Et ce, bien qu'il disposait d'un courrier d'une instance officielle et supérieure affirmant le contraire. Il n'a pas seulement induit délibérément en erreur l'ensemble du parlement.
Même les membres de la commission consultative avaient été laissés dans l'ignorance du courrier de la Confédération ; le parlement a finalement déclaré l'initiative invalide. Le problème pour Mario Cavigelli était toutefois que les initiants n'ont pas cédé et sont allés jusqu'au Tribunal fédéral, où l'initiative a finalement été déclarée valable et où le grave comportement fautif de Mario Cavigelli a été mis au jour.
Si l'OFEV avait décidé dans le sens du conseiller d'État Mario Cavigelli et de son chef de service, ce rapport de l'OFEV du 5.1.2015 aurait certainement été communiqué immédiatement dans tous les médias et n'aurait pas simplement disparu dans un tiroir de Mario Cavigelli. C'est pourtant exactement ce que Mario Cavigelli a dû faire, parce qu'il ne voulait pas :
…que l'OFEV et le canton communiquent des points de vue divergents sur la validité de l'initiative sur la chasse spéciale.

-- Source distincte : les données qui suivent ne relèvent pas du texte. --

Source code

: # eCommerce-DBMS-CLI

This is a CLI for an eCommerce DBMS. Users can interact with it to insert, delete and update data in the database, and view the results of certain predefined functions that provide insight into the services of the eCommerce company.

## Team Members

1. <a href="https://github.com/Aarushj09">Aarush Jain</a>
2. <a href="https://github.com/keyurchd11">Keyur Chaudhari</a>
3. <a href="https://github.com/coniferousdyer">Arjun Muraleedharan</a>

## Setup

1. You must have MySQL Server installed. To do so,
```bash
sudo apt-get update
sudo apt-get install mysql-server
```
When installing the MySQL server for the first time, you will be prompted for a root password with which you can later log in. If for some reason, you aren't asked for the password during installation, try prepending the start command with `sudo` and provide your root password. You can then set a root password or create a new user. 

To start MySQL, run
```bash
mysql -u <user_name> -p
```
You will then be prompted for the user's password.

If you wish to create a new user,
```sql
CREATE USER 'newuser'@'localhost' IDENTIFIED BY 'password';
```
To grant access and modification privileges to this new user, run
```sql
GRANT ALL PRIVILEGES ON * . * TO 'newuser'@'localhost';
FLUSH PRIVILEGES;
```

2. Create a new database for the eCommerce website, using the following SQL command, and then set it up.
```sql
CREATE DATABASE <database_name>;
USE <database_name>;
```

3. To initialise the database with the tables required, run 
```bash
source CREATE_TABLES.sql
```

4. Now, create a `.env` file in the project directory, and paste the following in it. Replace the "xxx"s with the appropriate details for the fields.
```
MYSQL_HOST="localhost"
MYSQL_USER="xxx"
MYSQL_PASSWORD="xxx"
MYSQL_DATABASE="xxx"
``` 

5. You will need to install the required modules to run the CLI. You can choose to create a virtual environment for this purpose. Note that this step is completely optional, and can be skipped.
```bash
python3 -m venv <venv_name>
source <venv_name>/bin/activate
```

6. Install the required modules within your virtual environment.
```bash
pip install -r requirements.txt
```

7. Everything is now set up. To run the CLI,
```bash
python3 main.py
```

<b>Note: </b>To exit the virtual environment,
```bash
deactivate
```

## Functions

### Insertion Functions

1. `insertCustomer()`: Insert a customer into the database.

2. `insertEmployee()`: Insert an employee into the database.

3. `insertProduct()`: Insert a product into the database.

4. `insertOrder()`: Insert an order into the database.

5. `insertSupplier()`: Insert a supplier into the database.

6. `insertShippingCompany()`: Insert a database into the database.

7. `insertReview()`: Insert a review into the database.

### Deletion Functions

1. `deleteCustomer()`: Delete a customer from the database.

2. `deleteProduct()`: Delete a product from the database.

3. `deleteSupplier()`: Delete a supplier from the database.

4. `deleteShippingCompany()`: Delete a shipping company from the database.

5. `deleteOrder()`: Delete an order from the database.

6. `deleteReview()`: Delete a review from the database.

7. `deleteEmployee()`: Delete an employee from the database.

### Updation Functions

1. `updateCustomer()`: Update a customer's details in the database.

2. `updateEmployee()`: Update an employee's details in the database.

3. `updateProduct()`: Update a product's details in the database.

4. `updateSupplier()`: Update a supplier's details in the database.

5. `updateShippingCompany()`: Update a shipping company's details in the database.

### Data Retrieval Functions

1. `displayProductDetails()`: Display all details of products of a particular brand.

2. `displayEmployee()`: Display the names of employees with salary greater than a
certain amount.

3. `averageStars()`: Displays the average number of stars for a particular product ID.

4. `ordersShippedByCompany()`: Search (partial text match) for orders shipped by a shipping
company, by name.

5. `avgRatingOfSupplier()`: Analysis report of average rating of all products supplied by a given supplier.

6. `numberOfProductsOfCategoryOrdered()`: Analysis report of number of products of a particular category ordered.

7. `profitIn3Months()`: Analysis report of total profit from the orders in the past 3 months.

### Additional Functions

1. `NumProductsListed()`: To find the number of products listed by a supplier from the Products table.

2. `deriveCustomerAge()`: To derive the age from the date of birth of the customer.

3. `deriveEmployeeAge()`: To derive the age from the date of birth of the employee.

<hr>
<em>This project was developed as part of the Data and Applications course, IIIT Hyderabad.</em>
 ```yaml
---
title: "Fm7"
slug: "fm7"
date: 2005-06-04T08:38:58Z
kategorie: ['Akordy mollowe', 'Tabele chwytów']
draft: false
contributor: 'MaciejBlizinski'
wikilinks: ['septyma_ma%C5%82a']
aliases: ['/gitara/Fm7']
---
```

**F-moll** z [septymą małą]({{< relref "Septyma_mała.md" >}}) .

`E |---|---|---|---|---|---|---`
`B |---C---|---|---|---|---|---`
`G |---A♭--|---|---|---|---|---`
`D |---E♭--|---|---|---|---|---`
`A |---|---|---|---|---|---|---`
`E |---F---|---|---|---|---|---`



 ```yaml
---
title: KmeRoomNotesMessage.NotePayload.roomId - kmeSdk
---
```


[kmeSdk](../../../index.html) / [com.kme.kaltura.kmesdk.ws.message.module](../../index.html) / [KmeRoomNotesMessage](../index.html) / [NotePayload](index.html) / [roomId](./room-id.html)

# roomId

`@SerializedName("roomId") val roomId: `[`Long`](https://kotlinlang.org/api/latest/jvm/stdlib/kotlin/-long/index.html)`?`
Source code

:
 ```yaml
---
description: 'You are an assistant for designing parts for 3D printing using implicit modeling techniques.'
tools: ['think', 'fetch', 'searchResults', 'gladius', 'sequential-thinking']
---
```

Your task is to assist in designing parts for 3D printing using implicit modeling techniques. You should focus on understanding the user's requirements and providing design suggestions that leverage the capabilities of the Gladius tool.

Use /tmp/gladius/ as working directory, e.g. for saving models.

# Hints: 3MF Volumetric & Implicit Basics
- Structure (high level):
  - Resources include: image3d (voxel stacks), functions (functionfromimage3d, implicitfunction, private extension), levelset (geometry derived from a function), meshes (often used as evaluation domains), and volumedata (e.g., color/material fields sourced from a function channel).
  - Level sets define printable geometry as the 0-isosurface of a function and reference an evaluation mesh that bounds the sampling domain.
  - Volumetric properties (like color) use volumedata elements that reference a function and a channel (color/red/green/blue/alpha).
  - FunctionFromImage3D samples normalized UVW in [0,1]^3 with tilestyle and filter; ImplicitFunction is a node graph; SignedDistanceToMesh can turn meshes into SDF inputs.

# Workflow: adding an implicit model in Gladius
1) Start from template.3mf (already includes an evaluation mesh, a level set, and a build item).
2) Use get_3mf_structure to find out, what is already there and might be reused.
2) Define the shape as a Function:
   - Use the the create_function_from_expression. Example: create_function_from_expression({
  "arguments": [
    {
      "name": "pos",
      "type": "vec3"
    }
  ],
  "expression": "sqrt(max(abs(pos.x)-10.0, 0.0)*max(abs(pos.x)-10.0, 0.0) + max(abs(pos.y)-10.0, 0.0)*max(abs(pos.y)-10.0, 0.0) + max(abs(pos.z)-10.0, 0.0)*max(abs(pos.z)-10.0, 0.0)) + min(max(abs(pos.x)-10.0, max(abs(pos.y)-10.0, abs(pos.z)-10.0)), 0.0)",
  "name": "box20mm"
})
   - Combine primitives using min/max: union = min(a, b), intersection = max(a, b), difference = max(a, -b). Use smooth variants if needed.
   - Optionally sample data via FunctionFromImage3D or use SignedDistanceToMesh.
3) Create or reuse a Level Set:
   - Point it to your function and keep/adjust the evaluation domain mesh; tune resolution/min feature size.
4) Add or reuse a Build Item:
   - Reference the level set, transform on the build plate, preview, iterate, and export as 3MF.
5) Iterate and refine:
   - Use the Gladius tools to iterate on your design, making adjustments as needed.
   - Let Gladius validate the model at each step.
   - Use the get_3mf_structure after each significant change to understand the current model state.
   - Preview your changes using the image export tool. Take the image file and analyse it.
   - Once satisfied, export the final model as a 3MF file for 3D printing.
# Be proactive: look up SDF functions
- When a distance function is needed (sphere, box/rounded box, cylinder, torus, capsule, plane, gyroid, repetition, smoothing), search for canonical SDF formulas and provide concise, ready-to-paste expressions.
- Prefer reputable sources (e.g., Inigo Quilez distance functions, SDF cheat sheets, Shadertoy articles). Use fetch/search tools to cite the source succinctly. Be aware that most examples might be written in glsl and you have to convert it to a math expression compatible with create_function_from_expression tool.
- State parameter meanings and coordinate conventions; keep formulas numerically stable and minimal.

Mario Cavigelli lui-même a interrogé l'instance supérieure (OFEV) pour clarifier la question de savoir si l'initiative est valable. La taire ensuite et la minimiser à présent sous la pression n'est pas acceptable.
La conclusion de l'Office fédéral de l'environnement (OFEV) était claire : l'initiative sur la chasse spéciale ne viole pas manifestement le droit fédéral. C'est ce qui figure à la fin d'un courrier de quatre pages que l'OFEV a envoyé au conseiller d'État grison Mario Cavigelli, environ un mois avant que l'initiative sur la chasse spéciale ne soit traitée au parlement grison. Seulement voilà : personne ne connaissait alors l'existence de ce courrier, parce que Cavigelli l'a dissimulé. Dans l'ignorance de ce courrier, le Grand Conseil a déclaré l'initiative sur la chasse spéciale invalide, sur quoi les initiants ont saisi le Tribunal fédéral.
Contrairement à la sphère privée, les magouilles au sein de l'État ont une dimension supplémentaire : la confiance dans l'État en pâtit. Or celle-ci est élémentaire pour le fonctionnement des institutions étatiques et, en fin de compte, de la démocratie. Un manque de confiance met donc en péril la collectivité.
Début novembre 2017, le Tribunal fédéral a en outre décidé par 5 voix contre 0 que la première initiative sur la chasse spéciale des chasseurs de loisir était valable et devait donc être soumise au peuple. Cavigelli s'y est opposé sans succès, avec la mentalité arrogante habituelle des chasseurs de loisir. Il a ensuite qualifié les juges fédéraux de Lausanne, dans une interview télévisée, pratiquement de « juges de bureau » non qualifiés.
Par ailleurs, deux expertises juridiques ont déjà souligné que l'initiative sur la chasse spéciale ne contredit pas « manifestement » le droit fédéral.
Le conseiller d'État Mario Cavigelli a causé beaucoup de désagréments, de tracas et de frais au comité d'initiative, aux contribuables, etc., et a délibérément trompé toute la population.
Pour cette raison, l'IG Wild beim Wild a déposé une plainte pénale auprès du ministère public compétent à Coire, notamment pour abus d'autorité et gestion déloyale des affaires publiques.